Related: Seychelles: What To Know Of Visiting This Indian Ocean Paradise

Visiting The Giant Tortoises of Aldabra

Aldabra is extremely remote and is very protected as it is a very fragile atoll. Tourism is strictly controlled and visitors need to get prior permission from Seychelles Islands Foundation (SIF). Access is limited to specific areas of Aldabra and all visitors must be accompanied by a SIF staff member at all times.

  • Permission: All Visitors Must Have Prior Permission From SIF

Once one has gotten permission, there are cruises operated by several companies together with dive boats - but don't expect it to be cheap! An indication of the challenges of getting to the islands can be seen that in 2012 there was only an annual average of 900 tourists visiting the atoll.

Besides seeing the Giant Tortoises, another of the attractions on the atoll is drift-diving. Jump into the atoll's lagoon and be greeted with up-close encounters with doctor fish, snappers, and mantas, as well as black-tip sharks, dolphins, and manatees.

  • Contact: For Up-to-date information Contact Seychelles Tourism Board in Bel Ombre on Mahé (tel. 467 1300)

Related: The Ultimate Seychelles Island Guide (To Make Things Easy)

Aldabra Is Extremely Remote And Hard To Reach

There is no airstrip on the atoll, nor is there a harbor, jetty, or helipad. There are no hotels or guesthouses and there is not any infrastructure on the protected atoll to accommodate general visitors. This means that all visits need to be with live-aboard vessels. Some of the operators who can organize a trip to Aldabra are:

The easiest way to get to Aldabra is by charter flight from the main Seychelles Island of Mahé by charter flight to Assumption Island. Aldabra is around 45 km or 30 miles from Assumption Island (flights to Assumption Island are not scheduled and need to be chartered).

Another option is to take a charter boat all the way from Mahé to Aldabra or arrive with one's own vessel (with a licensed guide).
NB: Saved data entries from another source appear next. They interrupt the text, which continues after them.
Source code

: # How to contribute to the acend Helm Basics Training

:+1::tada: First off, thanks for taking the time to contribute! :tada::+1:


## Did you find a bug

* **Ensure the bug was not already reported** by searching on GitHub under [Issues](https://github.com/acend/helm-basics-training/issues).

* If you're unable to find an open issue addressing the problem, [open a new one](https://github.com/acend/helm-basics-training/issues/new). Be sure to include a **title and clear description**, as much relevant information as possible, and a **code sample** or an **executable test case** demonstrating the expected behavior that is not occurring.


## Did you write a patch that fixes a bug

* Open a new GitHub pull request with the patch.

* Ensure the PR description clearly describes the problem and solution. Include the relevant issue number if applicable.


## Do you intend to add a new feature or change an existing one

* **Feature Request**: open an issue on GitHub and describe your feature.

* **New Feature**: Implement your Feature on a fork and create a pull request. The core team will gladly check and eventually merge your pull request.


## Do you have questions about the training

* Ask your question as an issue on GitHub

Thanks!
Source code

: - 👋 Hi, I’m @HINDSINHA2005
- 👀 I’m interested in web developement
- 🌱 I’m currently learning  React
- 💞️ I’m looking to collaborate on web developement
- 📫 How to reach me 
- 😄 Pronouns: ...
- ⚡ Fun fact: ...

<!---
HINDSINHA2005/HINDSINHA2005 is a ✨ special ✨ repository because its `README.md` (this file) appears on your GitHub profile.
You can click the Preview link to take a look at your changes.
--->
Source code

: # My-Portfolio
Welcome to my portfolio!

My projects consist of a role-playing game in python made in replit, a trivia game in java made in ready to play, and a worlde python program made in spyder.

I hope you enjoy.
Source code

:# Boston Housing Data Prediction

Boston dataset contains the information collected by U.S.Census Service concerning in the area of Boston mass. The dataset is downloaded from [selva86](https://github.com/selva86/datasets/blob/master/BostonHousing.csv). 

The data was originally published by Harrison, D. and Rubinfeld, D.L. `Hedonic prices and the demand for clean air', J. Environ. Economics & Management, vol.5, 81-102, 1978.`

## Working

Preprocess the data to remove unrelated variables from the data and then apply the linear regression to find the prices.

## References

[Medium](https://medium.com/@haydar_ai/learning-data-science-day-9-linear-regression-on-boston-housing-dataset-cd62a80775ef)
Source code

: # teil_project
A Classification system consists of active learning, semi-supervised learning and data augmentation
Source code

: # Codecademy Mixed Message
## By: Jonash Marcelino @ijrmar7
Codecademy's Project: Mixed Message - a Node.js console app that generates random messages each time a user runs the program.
  • Caution: There Has Been Problems With Piracy In Recent Years, Check for Updated Advise
  • Fee: A $240/day per Passenger and Crew Impact Fee

Besides the costs of private charters, there are daily impact fees for visiting Aldabra, these are USD 240/day per passenger and crew. If one is a professional photographer or journalist, then there is also a one-off fee of €5000 ($5,500).